[Saved entries]

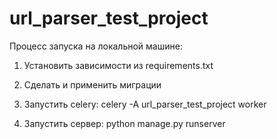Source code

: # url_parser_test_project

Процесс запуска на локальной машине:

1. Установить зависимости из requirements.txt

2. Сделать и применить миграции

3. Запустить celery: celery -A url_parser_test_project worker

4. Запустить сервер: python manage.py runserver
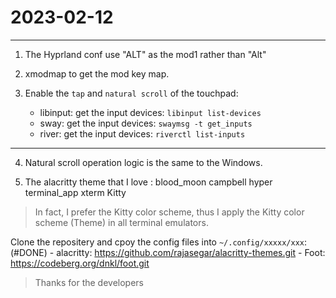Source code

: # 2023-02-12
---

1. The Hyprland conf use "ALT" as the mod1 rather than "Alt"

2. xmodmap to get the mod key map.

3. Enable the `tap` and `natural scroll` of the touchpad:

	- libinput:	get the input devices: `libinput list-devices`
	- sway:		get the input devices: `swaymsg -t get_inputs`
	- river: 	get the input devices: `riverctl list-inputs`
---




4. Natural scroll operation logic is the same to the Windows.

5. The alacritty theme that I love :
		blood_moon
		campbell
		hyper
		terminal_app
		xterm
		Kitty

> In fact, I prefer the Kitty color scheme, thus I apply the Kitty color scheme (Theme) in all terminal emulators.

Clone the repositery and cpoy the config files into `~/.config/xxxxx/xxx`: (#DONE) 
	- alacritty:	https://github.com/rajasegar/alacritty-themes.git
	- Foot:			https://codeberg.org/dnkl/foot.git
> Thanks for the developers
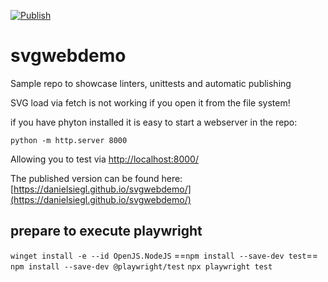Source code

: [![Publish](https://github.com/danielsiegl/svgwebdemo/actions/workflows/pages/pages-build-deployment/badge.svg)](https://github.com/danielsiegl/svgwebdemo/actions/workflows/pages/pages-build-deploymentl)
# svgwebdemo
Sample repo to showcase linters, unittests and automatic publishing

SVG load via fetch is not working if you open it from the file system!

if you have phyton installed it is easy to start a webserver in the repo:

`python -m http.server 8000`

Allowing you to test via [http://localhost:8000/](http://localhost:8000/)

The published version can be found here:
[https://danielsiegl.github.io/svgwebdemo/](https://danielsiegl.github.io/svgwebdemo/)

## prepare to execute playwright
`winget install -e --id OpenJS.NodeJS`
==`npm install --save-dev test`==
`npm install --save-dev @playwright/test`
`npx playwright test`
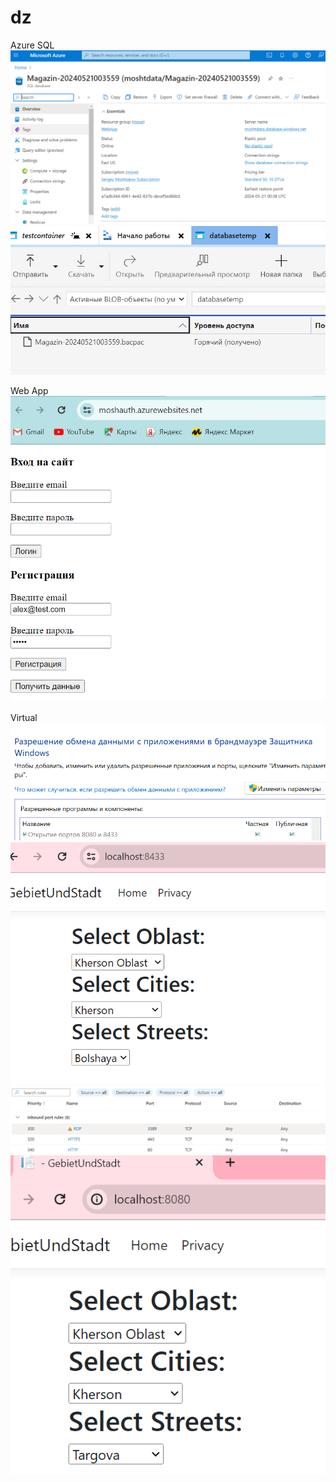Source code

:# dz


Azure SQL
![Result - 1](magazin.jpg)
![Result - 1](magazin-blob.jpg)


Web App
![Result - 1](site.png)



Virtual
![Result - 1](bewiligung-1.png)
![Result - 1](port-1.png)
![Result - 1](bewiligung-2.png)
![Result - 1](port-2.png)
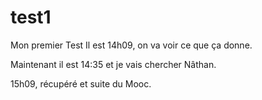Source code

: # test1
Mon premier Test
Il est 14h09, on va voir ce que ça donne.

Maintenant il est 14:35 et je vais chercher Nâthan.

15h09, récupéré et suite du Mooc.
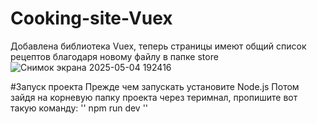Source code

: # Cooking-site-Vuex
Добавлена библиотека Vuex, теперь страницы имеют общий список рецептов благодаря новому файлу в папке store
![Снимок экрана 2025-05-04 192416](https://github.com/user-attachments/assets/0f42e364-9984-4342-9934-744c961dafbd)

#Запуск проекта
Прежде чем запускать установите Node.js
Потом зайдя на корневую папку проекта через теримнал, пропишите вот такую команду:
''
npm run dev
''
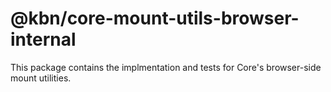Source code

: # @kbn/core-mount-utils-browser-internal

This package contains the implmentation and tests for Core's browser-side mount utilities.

---

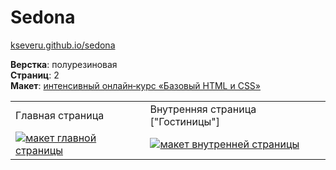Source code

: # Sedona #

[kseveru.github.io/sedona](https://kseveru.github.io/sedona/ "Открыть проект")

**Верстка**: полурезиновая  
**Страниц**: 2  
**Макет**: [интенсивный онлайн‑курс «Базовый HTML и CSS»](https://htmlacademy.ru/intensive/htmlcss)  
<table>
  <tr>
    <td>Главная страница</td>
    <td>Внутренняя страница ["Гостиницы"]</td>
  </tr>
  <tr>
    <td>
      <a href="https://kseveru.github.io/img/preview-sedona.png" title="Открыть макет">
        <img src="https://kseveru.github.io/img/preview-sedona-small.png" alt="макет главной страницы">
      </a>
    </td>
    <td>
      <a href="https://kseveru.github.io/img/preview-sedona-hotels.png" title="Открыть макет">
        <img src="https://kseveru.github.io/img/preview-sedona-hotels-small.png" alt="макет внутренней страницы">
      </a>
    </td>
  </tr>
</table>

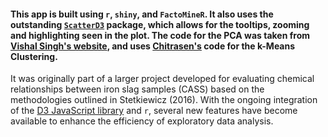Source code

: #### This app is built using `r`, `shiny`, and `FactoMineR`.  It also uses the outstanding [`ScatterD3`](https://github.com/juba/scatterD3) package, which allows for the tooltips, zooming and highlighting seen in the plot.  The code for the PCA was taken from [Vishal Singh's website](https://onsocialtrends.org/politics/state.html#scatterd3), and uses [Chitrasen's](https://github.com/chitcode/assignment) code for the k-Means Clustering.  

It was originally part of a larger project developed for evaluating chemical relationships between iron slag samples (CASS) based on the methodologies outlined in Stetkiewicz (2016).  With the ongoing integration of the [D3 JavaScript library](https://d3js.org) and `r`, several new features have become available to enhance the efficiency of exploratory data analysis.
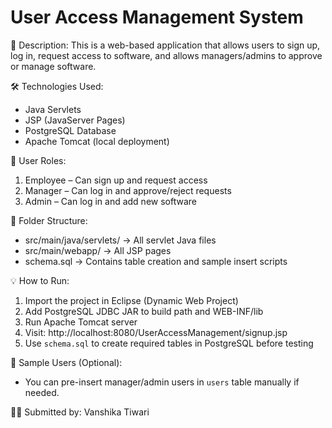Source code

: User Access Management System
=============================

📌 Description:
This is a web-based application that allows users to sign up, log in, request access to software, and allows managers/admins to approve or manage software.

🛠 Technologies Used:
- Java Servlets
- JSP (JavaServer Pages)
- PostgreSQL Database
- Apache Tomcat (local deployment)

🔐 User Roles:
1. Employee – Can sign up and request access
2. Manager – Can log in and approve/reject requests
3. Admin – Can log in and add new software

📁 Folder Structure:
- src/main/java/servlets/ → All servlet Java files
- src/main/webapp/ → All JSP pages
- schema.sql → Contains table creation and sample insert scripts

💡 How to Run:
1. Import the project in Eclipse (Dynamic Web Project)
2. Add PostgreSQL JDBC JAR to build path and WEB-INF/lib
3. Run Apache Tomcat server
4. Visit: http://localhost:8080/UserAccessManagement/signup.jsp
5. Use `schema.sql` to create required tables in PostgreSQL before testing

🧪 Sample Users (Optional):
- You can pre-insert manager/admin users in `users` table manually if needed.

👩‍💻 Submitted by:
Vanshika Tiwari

Prompt:
Count the lines above holding "based". Give only the number.

Output for this exercise:
2